Please excuse the length of the following, but I think it is relevant here:

I lecture my kids a lot. I know because they tell me so.

In my defense, I'd like to say that the rules I wish them to abide by are simple and that my lectures are just variations on three elementary themes:

Be Alert

Be Kind

Be Brave

Of the above, alertness has been more on my mind lately.

Often, when leaving a restaurant or mall with my family, I'd take a deliberately circuitous route back to the car and they would mindlessly follow as I mischievously zigged and zagged my way all over the parking lot. They had not taken note of where we'd parked or that I was leading them in circles. When they discover the ruse, they complain that I'm wasting time and I enjoin them to be more alert.

But alertness isn't just about remembering where we parked or to avoid mindlessly following the guy in front, or even about dangers to watch out for, though all that is important. Alertness is also about noticing the beauty and hilarity that surrounds us, attentiveness to others' needs and feelings as well as being aware of our own motivations and weaknesses and strengths. These are some of the alertness issues I've been working on when lecturing my kids.

There's a a dog park where my kids and I take our dogs. Once I showed my daughter, how our dog would urinate right over the area where another dog had just done so, and how the other dog, seeing this, would return to urinate over that and how this would go on till one of the dogs ran out of urine.
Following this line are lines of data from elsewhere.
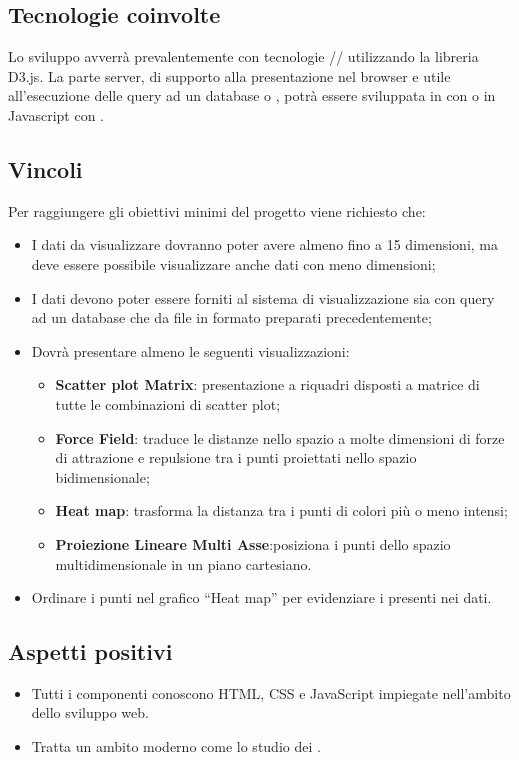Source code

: \subsection{Tecnologie coinvolte}
Lo sviluppo avverrà prevalentemente con tecnologie // utilizzando la libreria D3.js.
La parte server, di supporto alla presentazione nel browser e utile all'esecuzione delle query ad un database  o , potrà essere sviluppata in  con  o in Javascript con .

\subsection{Vincoli}
Per raggiungere gli obiettivi minimi del progetto viene richiesto che:
\begin{itemize}
	\item I dati da visualizzare dovranno poter avere almeno fino a 15 dimensioni, ma deve essere possibile visualizzare anche dati con meno dimensioni;
	\item I dati devono poter essere forniti al sistema di visualizzazione sia con query ad un database che da file in formato  preparati precedentemente;
	\item Dovrà presentare almeno le seguenti visualizzazioni:
	\begin{itemize}
		\item \textbf{Scatter plot Matrix}: presentazione a riquadri disposti a matrice di tutte le combinazioni di scatter plot;
		\item \textbf{Force Field}: traduce le distanze nello spazio a molte dimensioni di forze di attrazione e repulsione tra i punti proiettati nello spazio bidimensionale;
		\item \textbf{Heat map}: trasforma la distanza tra i punti di colori più o meno intensi;
		\item \textbf{Proiezione Lineare Multi Asse}:posiziona i punti dello spazio multidimensionale in un piano
		cartesiano.
	\end{itemize}
	\item Ordinare i punti nel grafico “Heat map” per evidenziare i  presenti nei dati.
\end{itemize}

\subsection{Aspetti positivi}
\begin{itemize}
	\item Tutti i componenti conoscono HTML, CSS e JavaScript impiegate nell'ambito dello sviluppo web.
	\item Tratta un ambito moderno come lo studio dei .
\end{itemize}

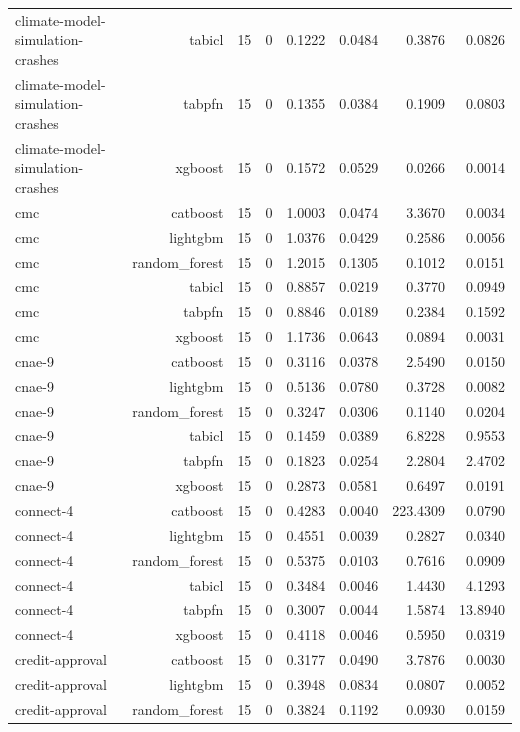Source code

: \begin{table}[htbp]
\begin{tabular}{lrrrrrrr}
climate-model-simulation-crashes & tabicl & 15 & 0 & 0.1222 & 0.0484 & 0.3876 & 0.0826 \\
climate-model-simulation-crashes & tabpfn & 15 & 0 & 0.1355 & 0.0384 & 0.1909 & 0.0803 \\
climate-model-simulation-crashes & xgboost & 15 & 0 & 0.1572 & 0.0529 & 0.0266 & 0.0014 \\
cmc & catboost & 15 & 0 & 1.0003 & 0.0474 & 3.3670 & 0.0034 \\
cmc & lightgbm & 15 & 0 & 1.0376 & 0.0429 & 0.2586 & 0.0056 \\
cmc & random\_forest & 15 & 0 & 1.2015 & 0.1305 & 0.1012 & 0.0151 \\
cmc & tabicl & 15 & 0 & 0.8857 & 0.0219 & 0.3770 & 0.0949 \\
cmc & tabpfn & 15 & 0 & 0.8846 & 0.0189 & 0.2384 & 0.1592 \\
cmc & xgboost & 15 & 0 & 1.1736 & 0.0643 & 0.0894 & 0.0031 \\
cnae-9 & catboost & 15 & 0 & 0.3116 & 0.0378 & 2.5490 & 0.0150 \\
cnae-9 & lightgbm & 15 & 0 & 0.5136 & 0.0780 & 0.3728 & 0.0082 \\
cnae-9 & random\_forest & 15 & 0 & 0.3247 & 0.0306 & 0.1140 & 0.0204 \\
cnae-9 & tabicl & 15 & 0 & 0.1459 & 0.0389 & 6.8228 & 0.9553 \\
cnae-9 & tabpfn & 15 & 0 & 0.1823 & 0.0254 & 2.2804 & 2.4702 \\
cnae-9 & xgboost & 15 & 0 & 0.2873 & 0.0581 & 0.6497 & 0.0191 \\
connect-4 & catboost & 15 & 0 & 0.4283 & 0.0040 & 223.4309 & 0.0790 \\
connect-4 & lightgbm & 15 & 0 & 0.4551 & 0.0039 & 0.2827 & 0.0340 \\
connect-4 & random\_forest & 15 & 0 & 0.5375 & 0.0103 & 0.7616 & 0.0909 \\
connect-4 & tabicl & 15 & 0 & 0.3484 & 0.0046 & 1.4430 & 4.1293 \\
connect-4 & tabpfn & 15 & 0 & 0.3007 & 0.0044 & 1.5874 & 13.8940 \\
connect-4 & xgboost & 15 & 0 & 0.4118 & 0.0046 & 0.5950 & 0.0319 \\
credit-approval & catboost & 15 & 0 & 0.3177 & 0.0490 & 3.7876 & 0.0030 \\
credit-approval & lightgbm & 15 & 0 & 0.3948 & 0.0834 & 0.0807 & 0.0052 \\
credit-approval & random\_forest & 15 & 0 & 0.3824 & 0.1192 & 0.0930 & 0.0159 \\

\end{tabular}
\end{table}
A real pissing contest. My daughter volunteers for a dog shelter and had actually seen this without ever really noticing it or the hilarity of it. "That's because you're not alert," I said.

So, be alert— you never know what you might miss.

--

To me, these are the kinds of things a parent should be doing, and not fretting over future careers and how to mould oneself to one's surroundings. Children are not things to be moulded, but people to be unfolded.

T

All I can say about all that is to express my opinion that you must be a pretty damn good father; of course, I say so because I have virtually identical outlook and priorities and even very similar methods.

And because I have the same sort of love for my kids that is obvious from what you describe.

*sniff*

Anyway, let's talk about football. Or chicks!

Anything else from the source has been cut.